Consumer Creation Speed

Hi - I was wondering if there are any strategies for speeding up consumption if you’re trying to have the client consume many tracks (~20) at the same time.

I understand that the async queue is going to make it so that to some extent the speed is going to speed_of_consuming_one_track * number_of_tracks (since all tracks are on the same transport). Other than creating multiple receive transports, are there any other strategies on the client side to be able to consume many new tracks rapidly?

Thank you for the help and for the awesome library + documentation.

I get your point but creating many consumers at once would be problematic. Imagine that the call to setRemoteDescription() fails, it would be impossible to know which exact consumer info made it fail and it would be impossible to make the others work.

Said that, even if done one by one it’s really fast and shouldn’t be a problem.

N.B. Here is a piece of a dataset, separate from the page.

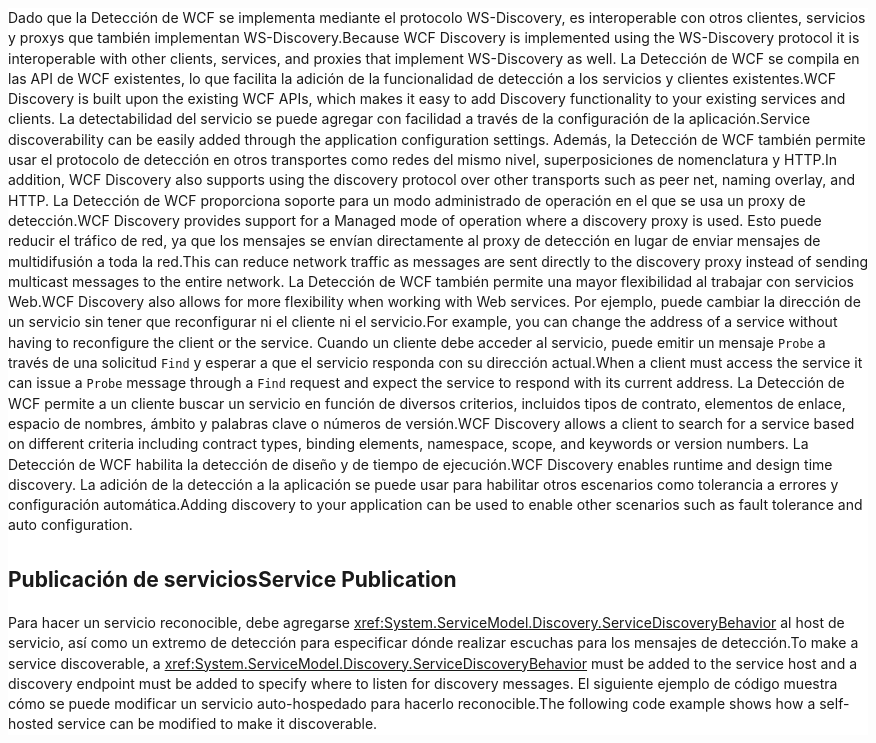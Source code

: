  <span data-ttu-id="8d1e7-136">Dado que la Detección de WCF se implementa mediante el protocolo WS-Discovery, es interoperable con otros clientes, servicios y proxys que también implementan WS-Discovery.</span><span class="sxs-lookup"><span data-stu-id="8d1e7-136">Because WCF Discovery is implemented using the WS-Discovery protocol it is interoperable with other clients, services, and proxies that implement WS-Discovery as well.</span></span> <span data-ttu-id="8d1e7-137">La Detección de WCF se compila en las API de WCF existentes, lo que facilita la adición de la funcionalidad de detección a los servicios y clientes existentes.</span><span class="sxs-lookup"><span data-stu-id="8d1e7-137">WCF Discovery is built upon the existing WCF APIs, which makes it easy to add Discovery functionality to your existing services and clients.</span></span> <span data-ttu-id="8d1e7-138">La detectabilidad del servicio se puede agregar con facilidad a través de la configuración de la aplicación.</span><span class="sxs-lookup"><span data-stu-id="8d1e7-138">Service discoverability can be easily added through the application configuration settings.</span></span> <span data-ttu-id="8d1e7-139">Además, la Detección de WCF también permite usar el protocolo de detección en otros transportes como redes del mismo nivel, superposiciones de nomenclatura y HTTP.</span><span class="sxs-lookup"><span data-stu-id="8d1e7-139">In addition, WCF Discovery also supports using the discovery protocol over other transports such as peer net, naming overlay, and HTTP.</span></span> <span data-ttu-id="8d1e7-140">La Detección de WCF proporciona soporte para un modo administrado de operación en el que se usa un proxy de detección.</span><span class="sxs-lookup"><span data-stu-id="8d1e7-140">WCF Discovery provides support for a Managed mode of operation where a discovery proxy is used.</span></span> <span data-ttu-id="8d1e7-141">Esto puede reducir el tráfico de red, ya que los mensajes se envían directamente al proxy de detección en lugar de enviar mensajes de multidifusión a toda la red.</span><span class="sxs-lookup"><span data-stu-id="8d1e7-141">This can reduce network traffic as messages are sent directly to the discovery proxy instead of sending multicast messages to the entire network.</span></span> <span data-ttu-id="8d1e7-142">La Detección de WCF también permite una mayor flexibilidad al trabajar con servicios Web.</span><span class="sxs-lookup"><span data-stu-id="8d1e7-142">WCF Discovery also allows for more flexibility when working with Web services.</span></span> <span data-ttu-id="8d1e7-143">Por ejemplo, puede cambiar la dirección de un servicio sin tener que reconfigurar ni el cliente ni el servicio.</span><span class="sxs-lookup"><span data-stu-id="8d1e7-143">For example, you can change the address of a service without having to reconfigure the client or the service.</span></span> <span data-ttu-id="8d1e7-144">Cuando un cliente debe acceder al servicio, puede emitir un mensaje `Probe` a través de una solicitud `Find` y esperar a que el servicio responda con su dirección actual.</span><span class="sxs-lookup"><span data-stu-id="8d1e7-144">When a client must access the service it can issue a `Probe` message through a `Find` request and expect the service to respond with its current address.</span></span> <span data-ttu-id="8d1e7-145">La Detección de WCF permite a un cliente buscar un servicio en función de diversos criterios, incluidos tipos de contrato, elementos de enlace, espacio de nombres, ámbito y palabras clave o números de versión.</span><span class="sxs-lookup"><span data-stu-id="8d1e7-145">WCF Discovery allows a client to search for a service based on different criteria including contract types, binding elements, namespace, scope, and keywords or version numbers.</span></span> <span data-ttu-id="8d1e7-146">La Detección de WCF habilita la detección de diseño y de tiempo de ejecución.</span><span class="sxs-lookup"><span data-stu-id="8d1e7-146">WCF Discovery enables runtime and design time discovery.</span></span> <span data-ttu-id="8d1e7-147">La adición de la detección a la aplicación se puede usar para habilitar otros escenarios como tolerancia a errores y configuración automática.</span><span class="sxs-lookup"><span data-stu-id="8d1e7-147">Adding discovery to your application can be used to enable other scenarios such as fault tolerance and auto configuration.</span></span>  
  
## <a name="service-publication"></a><span data-ttu-id="8d1e7-148">Publicación de servicios</span><span class="sxs-lookup"><span data-stu-id="8d1e7-148">Service Publication</span></span>  
 <span data-ttu-id="8d1e7-149">Para hacer un servicio reconocible, debe agregarse <xref:System.ServiceModel.Discovery.ServiceDiscoveryBehavior> al host de servicio, así como un extremo de detección para especificar dónde realizar escuchas para los mensajes de detección.</span><span class="sxs-lookup"><span data-stu-id="8d1e7-149">To make a service discoverable, a <xref:System.ServiceModel.Discovery.ServiceDiscoveryBehavior> must be added to the service host and a discovery endpoint must be added to specify where to listen for discovery messages.</span></span> <span data-ttu-id="8d1e7-150">El siguiente ejemplo de código muestra cómo se puede modificar un servicio auto-hospedado para hacerlo reconocible.</span><span class="sxs-lookup"><span data-stu-id="8d1e7-150">The following code example shows how a self-hosted service can be modified to make it discoverable.</span></span>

Right - this makes sense. I assumed that was the reasoning… I was just wondering if there was anyway I could change things to make one call to setRemoteDescription() since I know the 20 tracks ahead of time. Anyhow, I think you’re right that it should be fast enough that one by one it isn’t really a problem. In my implementation it takes about ~50ms to consume a single track using Chrome on a mac but 20 tracks ends up taking quite a bit longer than 1s (closer to 2) - so that is likely some implementation errors that I will hunt down. Even 2s is totally fine though… Part of the reason I was looking into tricks to speed things up is because on my Windows computer (using same version of chrome on same network) subscription of a single track is closer to 150ms. Going through the debug logs that mediasoup-client outputs, it seems like it is slower across the board (no single function obviously taking more time). The sdp offers look identical so I’m not sure where to look to see what’s causing the slowness on Windows. I’ve seen from prior posts that you don’t have a use a Windows client … but do you have any guesses / techniques I might use to debug this speed change further? I’ll post here as a follow up if I do discover something (as it is most probable this is some simple user error, but thus far my debugging hasn’t given me any good ideas).

Thank you

Are you using a single or many transports for creating consumers?

I’m afraid I don’t know how to help. It’s unclear whether such a delay happens due to calling setRemoteDescription() one by one (for each Consumer) or whether the same would happen if a single setRemoteDescription() call is invoked with a SDP representing the info of all Consumers.

I’m using one transport - but switching to many obviously increases the speed to some extent. No worries - thanks for taking a look! I’ll update here if I encounter anything that might be useful to others related to this inquiry.

Thank you again!

Hmmm, never thought about it like that Only places I think you could really harness a bit more speed from is utilizing For loops, removing any Map structure and using simple Arrays/Objects.

As for consuming broadcasts, that’s handled per user basis, and even with one camera loading in there’s the needed time to buffer/load the camera for the client.

Which leads me to, trick your client?
If on loading of a room, you get a userlist of 120 users, and 50 broadcasters; perform your loop and allow each of the broadcasters but while allowing them create their video elements ahead of time with their names and all sorts. In milliseconds the entire screen will fill and followed by will be the broadcasts you just consumed however no matter what this will take some time.

Advanced and genuinely overkill, you could run Workers… Beyond this you can only really take them on one by one and by huge-lists. The natural process of RTC’s awaits will make you wait so do everything you can ahead of time before that gets started and on room join this is acceptable when everyone is loading.